You might have seen facebook invites to events entitled, "What you should know about Shmitta" or "How to prepare for Shmitta". These events are undoubtly helpful, but useless if you don't even know what is shmitta. Let us explain.
As stated in the Torah, "When you come to the land that I'm giving you and you will live in it, [there will be a] Shabbat for G-d. Six years you will sow your fields, six years you may tend your vines and gather your crops. And the seventh year will be G-d's Shabbat for the land, a Shabbat for G-d [so that] you can't sow in your field or prune your vines, it will be a year of rest of the land. It will be a Shabbat for the land and you can eat the produce...(Vayikra 25:1-6). It goes on to enumerate the rules relating to being able to eat from the land while not doing any real farm work on it.
Some of the language might sound familiar to you - 'six years you may work but the seventh is for G-d'. It is a very similar structure for what we say every week at Kiddush - six days G-d worked creating the universe and everything therein, and on the seventh He rested. So to, do we treat the land. For six years we can work it, but the seventh Jews are commanded to let it lie fallow.
There are a few interesting things about this mitzvah. First of all, it only applies to land in Eretz Yisrael (one of the mitzvot that only applies when you are living in the land of Israel). Secondly, it only applies to Jews - if a non-Jew has a farm he is under no obligation to not work the land. Lastly, it's very notable that the idea of letting land lie fallow for a period of time is in such an ancient text - way before there were ever any agronomists or plant scientists proved that it was healthy for soil and crop production!
Since so many Jews now live in Eretz Yisrael, even though it's still disputed whether the majority of the world's Jews live here, shmitta has been observed to varying degrees in the State of Israel. It gets complicated and expensive buying fruits and vegetables every 7 years. People who are diligent about the laws of kashrut are careful to ensure they only buy from places that import their produce from out of the country. Some rely on produce grown in the Negev, since the southernmost part of Israel (south of Be'er Sheva) is not considered to be part of Biblical Israel). Hence, why the laws of Shmitta are on everyone's mind.

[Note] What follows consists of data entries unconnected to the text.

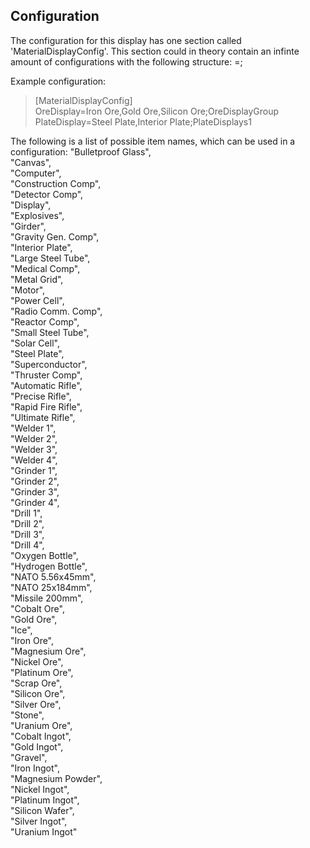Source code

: ﻿Configuration
-------------

The configuration for this display has one section called 'MaterialDisplayConfig'.
This section could in theory contain an infinte amount of configurations with the following structure:
 <key>=<comma-seperated list of items>;<display-group>

Example configuration:
> [MaterialDisplayConfig]  
> OreDisplay=Iron Ore,Gold Ore,Silicon Ore;OreDisplayGroup  
> PlateDisplay=Steel Plate,Interior Plate;PlateDisplays1  

The following is a list of possible item names, which can be used in a configuration:
 "Bulletproof Glass",  
 "Canvas",  
 "Computer",  
 "Construction Comp",  
 "Detector Comp",  
 "Display",  
 "Explosives",  
 "Girder",  
 "Gravity Gen. Comp",  
 "Interior Plate",  
 "Large Steel Tube",  
 "Medical Comp",  
 "Metal Grid",  
 "Motor",  
 "Power Cell",  
 "Radio Comm. Comp",  
 "Reactor Comp",  
 "Small Steel Tube",  
 "Solar Cell",  
 "Steel Plate",  
 "Superconductor",  
 "Thruster Comp",  
 "Automatic Rifle",  
 "Precise Rifle",  
 "Rapid Fire Rifle",  
 "Ultimate Rifle",  
 "Welder 1",  
 "Welder 2",  
 "Welder 3",  
 "Welder 4",  
 "Grinder 1",  
 "Grinder 2",  
 "Grinder 3",  
 "Grinder 4",  
 "Drill 1",  
 "Drill 2",  
 "Drill 3",  
 "Drill 4",  
 "Oxygen Bottle",  
 "Hydrogen Bottle",  
 "NATO 5.56x45mm",  
 "NATO 25x184mm",  
 "Missile 200mm",  
 "Cobalt Ore",  
 "Gold Ore",  
 "Ice",  
 "Iron Ore",  
 "Magnesium Ore",  
 "Nickel Ore",  
 "Platinum Ore",  
 "Scrap Ore",  
 "Silicon Ore",  
 "Silver Ore",  
 "Stone",  
 "Uranium Ore",  
 "Cobalt Ingot",  
 "Gold Ingot",  
 "Gravel",  
 "Iron Ingot",  
 "Magnesium Powder",  
 "Nickel Ingot",  
 "Platinum Ingot",  
 "Silicon Wafer",  
 "Silver Ingot",  
 "Uranium Ingot"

In addition to rule about crops, there is another part of the law, that unfortunately for anyone with a mortgage or credit card debt here is not in effect: the cancellation of debts. The Torah also says, "At the end of 7 years you will make shmitta. And this thing, the shmitta, will be released," (Devarim 15:1), and goes on to discuss the cancellations of debts (in various forms including indentured servitude). It's nice to know, that not only does the land get a break, but also those working to get out of debt and for a better life for themselves!